When we were sure the coast was clear, Haworth and I followed some other passengers out of the station and waited inside the Barnes & Noble on State Street for almost an hour as emergency vehicles came and went, and the victim was loaded onto a stretcher and into an ambulance.

As I compulsively scanned Twitter and news sites for any reports or updates on what had just happened, I wondered how long it would take Columbia to put out a security alert to the college community, warning them about a shooter in the area. But three weeks later, there has yet to be one.

Though not technically a part of Columbia’s campus, the Jackson stop is frequented by many Columbia students and is just a block from the Arc at Old Colony building, which will house students starting this year. 

According to an Aug. 31 Chicago Sun-Times article, police have charged 24-year-old Kornell Strenger with the crime. But there are still new and returning students arriving on campus with no knowledge that a shooting occurred in a neighborhood that is considered safer than most. 

With the Jackson shooting and the Aug. 6 armed robbery at the Harrison Red Line stop, which the Office of Safety and Security alerted students to via email, Columbia needs to make clear what it is doing for students who live near these stops or take the Red Line home from class. 
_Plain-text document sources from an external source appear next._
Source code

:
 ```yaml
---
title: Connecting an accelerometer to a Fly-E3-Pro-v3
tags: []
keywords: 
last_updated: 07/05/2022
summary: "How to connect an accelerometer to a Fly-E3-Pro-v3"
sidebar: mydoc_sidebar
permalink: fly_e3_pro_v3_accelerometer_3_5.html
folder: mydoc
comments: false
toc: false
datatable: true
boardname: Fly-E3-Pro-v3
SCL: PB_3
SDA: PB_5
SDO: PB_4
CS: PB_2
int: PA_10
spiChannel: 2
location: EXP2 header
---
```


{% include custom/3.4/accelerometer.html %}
DePaul University was the only college nearby that released a campus safety alert about the shooting that was available to the public. The alert was posted the same day as the shooting. The School of the Art Institute of Chicago did not publish an alert and did not immediately hear about the shooting, according to SAIC’s Executive Director of Campus Security John Pack. Roosevelt University’s Campus Safety Department declined to comment on the matter. 

So this lack of communication isn’t just a Columbia problem. Students, no matter their college, need to be assured that their safety is a top priority.

Columbia is taking steps by including safety seminars in the Engage Columbia program during welcome weeks, but more needs to be done—and fast. 

The reason for not alerting college communities to this event is still unclear, but whether it was a conscious decision or an oversight doesn’t matter. What matters is that students need to feel safe anywhere on their campus, even if that campus is nearly 15 city blocks wide.